Desktop Task Switching Could Be Improved

by havoc

In honor of GUADEC 2012, a post about desktop UI. (On Linux, though I think some of these points could apply to Windows and OS X.)

When I’m working, I have to stop and think when I flip between two tabs or windows. If I don’t stop and think, I flip to the wrong destination a high percentage of the time. I see this clunkiness every minute or two.

For me to do the most common action (flip between documents/terminals/websites) I may need to use my workspace switch hotkey (Alt+number), app switch (Alt+`), window switch (Alt+Tab), tab switch (Alt+PgUp, Alt+PgDn, C-x-b), or possibly a sequence of these (like change workspace then change window or change window then change tab).

I believe it could be reduced to ONE key which always works.

The key means “back to what I was doing last” and it works whether you were last on a tab, a window, or another workspace. There’s a big drop-off in goodness between:

  • one key that always works
  • two keys to choose from

Once you have two, you have the potential to get it wrong and you have to slow down to think.
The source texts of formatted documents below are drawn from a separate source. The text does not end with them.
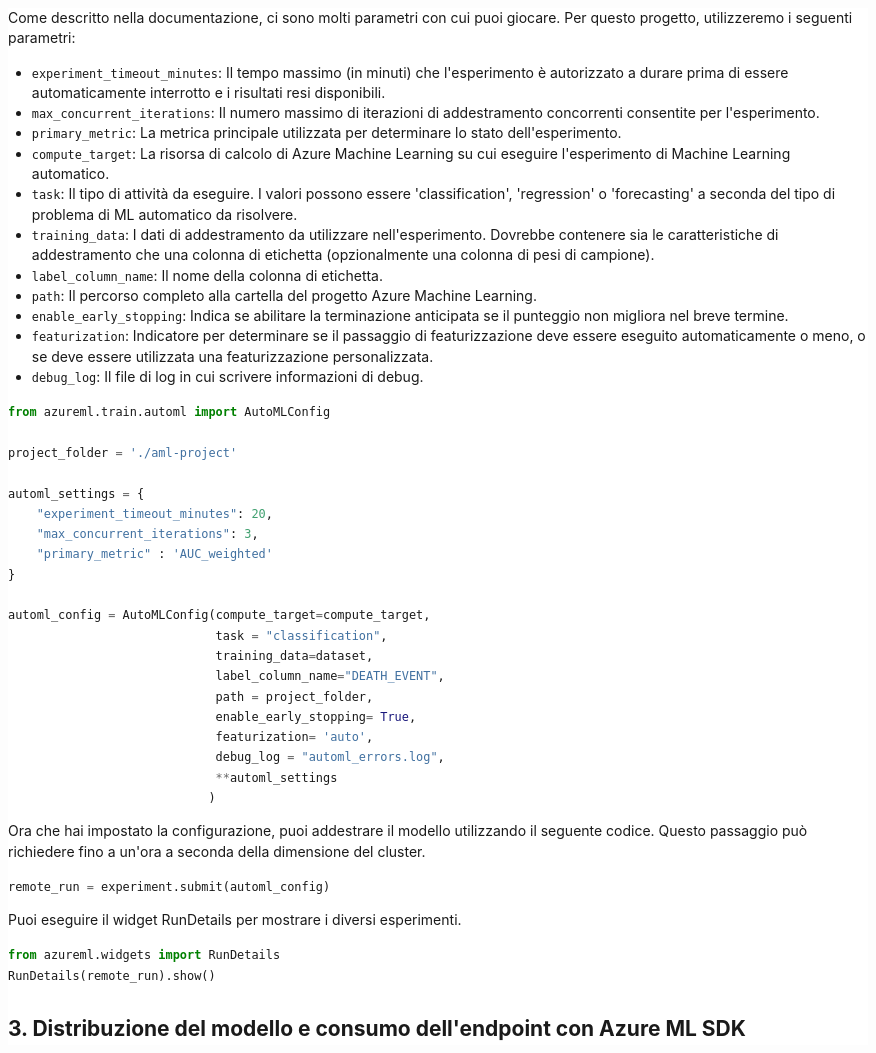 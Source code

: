 Come descritto nella documentazione, ci sono molti parametri con cui puoi giocare. Per questo progetto, utilizzeremo i seguenti parametri:

- `experiment_timeout_minutes`: Il tempo massimo (in minuti) che l'esperimento è autorizzato a durare prima di essere automaticamente interrotto e i risultati resi disponibili.
- `max_concurrent_iterations`: Il numero massimo di iterazioni di addestramento concorrenti consentite per l'esperimento.
- `primary_metric`: La metrica principale utilizzata per determinare lo stato dell'esperimento.
- `compute_target`: La risorsa di calcolo di Azure Machine Learning su cui eseguire l'esperimento di Machine Learning automatico.
- `task`: Il tipo di attività da eseguire. I valori possono essere 'classification', 'regression' o 'forecasting' a seconda del tipo di problema di ML automatico da risolvere.
- `training_data`: I dati di addestramento da utilizzare nell'esperimento. Dovrebbe contenere sia le caratteristiche di addestramento che una colonna di etichetta (opzionalmente una colonna di pesi di campione).
- `label_column_name`: Il nome della colonna di etichetta.
- `path`: Il percorso completo alla cartella del progetto Azure Machine Learning.
- `enable_early_stopping`: Indica se abilitare la terminazione anticipata se il punteggio non migliora nel breve termine.
- `featurization`: Indicatore per determinare se il passaggio di featurizzazione deve essere eseguito automaticamente o meno, o se deve essere utilizzata una featurizzazione personalizzata.
- `debug_log`: Il file di log in cui scrivere informazioni di debug.

```python
from azureml.train.automl import AutoMLConfig

project_folder = './aml-project'

automl_settings = {
    "experiment_timeout_minutes": 20,
    "max_concurrent_iterations": 3,
    "primary_metric" : 'AUC_weighted'
}

automl_config = AutoMLConfig(compute_target=compute_target,
                             task = "classification",
                             training_data=dataset,
                             label_column_name="DEATH_EVENT",
                             path = project_folder,  
                             enable_early_stopping= True,
                             featurization= 'auto',
                             debug_log = "automl_errors.log",
                             **automl_settings
                            )
```
Ora che hai impostato la configurazione, puoi addestrare il modello utilizzando il seguente codice. Questo passaggio può richiedere fino a un'ora a seconda della dimensione del cluster.

```python
remote_run = experiment.submit(automl_config)
```
Puoi eseguire il widget RunDetails per mostrare i diversi esperimenti.
```python
from azureml.widgets import RunDetails
RunDetails(remote_run).show()
```
## 3. Distribuzione del modello e consumo dell'endpoint con Azure ML SDK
Adding more than two (such as the current half-dozen, including sequences) makes it worse. But the big cliff is from one to two.

User model vs. implementation model

Can’t speak for others, but I may have two layers of hierarchy in my head:

  • A project: some real-world task like “file expense report” or “write blog post” or “develop feature xyz”
  • A screen: a window/tab/buffer within the project, representing some document I need to refer to or document I’m creating

The most common action for me is to switch windows/tabs/buffers within a project, for example between the document I’m copying from and the one I’m pasting to, or the docs I’m referring to and the code I’m writing, or whatever it is.

The second most common action for me is to move among projects or start a new project.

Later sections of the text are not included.